[Start of Attachment]

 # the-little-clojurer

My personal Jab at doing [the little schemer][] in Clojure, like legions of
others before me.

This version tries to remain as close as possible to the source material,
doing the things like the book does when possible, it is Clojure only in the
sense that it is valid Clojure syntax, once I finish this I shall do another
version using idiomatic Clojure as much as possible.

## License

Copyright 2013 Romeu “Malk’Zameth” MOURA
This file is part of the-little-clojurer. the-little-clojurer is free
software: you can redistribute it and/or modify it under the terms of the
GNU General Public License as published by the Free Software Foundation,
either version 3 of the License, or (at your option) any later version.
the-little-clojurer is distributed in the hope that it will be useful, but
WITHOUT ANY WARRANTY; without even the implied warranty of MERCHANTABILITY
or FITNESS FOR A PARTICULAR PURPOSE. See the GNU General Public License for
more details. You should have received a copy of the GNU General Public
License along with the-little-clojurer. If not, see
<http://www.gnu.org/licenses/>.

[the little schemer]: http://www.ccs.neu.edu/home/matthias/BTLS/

[End of Attachment]
[Start of Attachment]

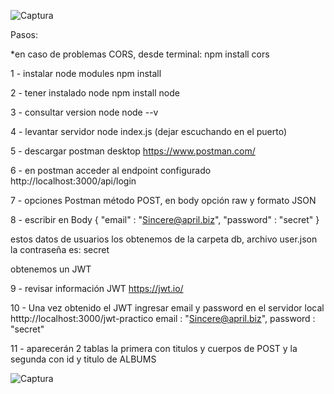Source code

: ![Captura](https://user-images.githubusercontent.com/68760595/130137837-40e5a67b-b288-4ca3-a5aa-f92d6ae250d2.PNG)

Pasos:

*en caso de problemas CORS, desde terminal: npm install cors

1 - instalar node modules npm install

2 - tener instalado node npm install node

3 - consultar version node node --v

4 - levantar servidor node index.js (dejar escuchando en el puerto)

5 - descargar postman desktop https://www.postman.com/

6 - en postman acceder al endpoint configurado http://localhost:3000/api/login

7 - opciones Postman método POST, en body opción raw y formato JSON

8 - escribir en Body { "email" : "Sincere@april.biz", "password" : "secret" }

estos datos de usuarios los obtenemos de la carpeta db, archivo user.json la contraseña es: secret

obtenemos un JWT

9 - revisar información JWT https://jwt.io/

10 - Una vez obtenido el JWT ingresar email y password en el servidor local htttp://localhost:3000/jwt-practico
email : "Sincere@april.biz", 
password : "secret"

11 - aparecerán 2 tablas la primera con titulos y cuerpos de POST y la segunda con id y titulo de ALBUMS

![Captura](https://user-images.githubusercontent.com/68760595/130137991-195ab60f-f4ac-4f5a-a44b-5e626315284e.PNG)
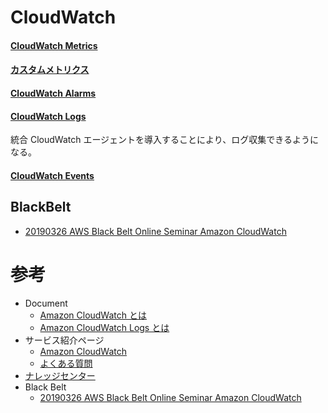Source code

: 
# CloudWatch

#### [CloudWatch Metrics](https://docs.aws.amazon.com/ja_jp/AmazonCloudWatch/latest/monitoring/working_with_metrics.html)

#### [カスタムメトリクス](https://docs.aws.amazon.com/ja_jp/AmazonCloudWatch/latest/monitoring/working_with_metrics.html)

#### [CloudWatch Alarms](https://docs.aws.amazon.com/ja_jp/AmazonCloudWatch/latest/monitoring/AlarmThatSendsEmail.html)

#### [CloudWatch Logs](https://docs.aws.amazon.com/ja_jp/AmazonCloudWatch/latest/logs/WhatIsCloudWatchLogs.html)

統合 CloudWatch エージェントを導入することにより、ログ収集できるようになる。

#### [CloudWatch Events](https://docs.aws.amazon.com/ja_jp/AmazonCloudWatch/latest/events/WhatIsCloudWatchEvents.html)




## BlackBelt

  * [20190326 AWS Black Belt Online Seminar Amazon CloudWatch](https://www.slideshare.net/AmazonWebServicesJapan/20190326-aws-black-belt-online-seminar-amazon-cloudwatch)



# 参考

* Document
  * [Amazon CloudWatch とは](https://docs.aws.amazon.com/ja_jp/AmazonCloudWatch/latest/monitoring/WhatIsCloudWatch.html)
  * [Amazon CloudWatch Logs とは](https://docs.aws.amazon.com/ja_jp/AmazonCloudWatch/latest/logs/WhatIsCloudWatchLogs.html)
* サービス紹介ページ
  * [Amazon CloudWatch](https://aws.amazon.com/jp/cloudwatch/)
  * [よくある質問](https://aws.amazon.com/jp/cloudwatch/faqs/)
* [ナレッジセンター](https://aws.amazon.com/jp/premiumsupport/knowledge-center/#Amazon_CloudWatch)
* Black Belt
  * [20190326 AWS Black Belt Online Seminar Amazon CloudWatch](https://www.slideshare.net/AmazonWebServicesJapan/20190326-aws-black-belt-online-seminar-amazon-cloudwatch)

[End of Attachment]

Problem:
With no other words, report how many lines in the entries hold the string "Public".

Expected output:
3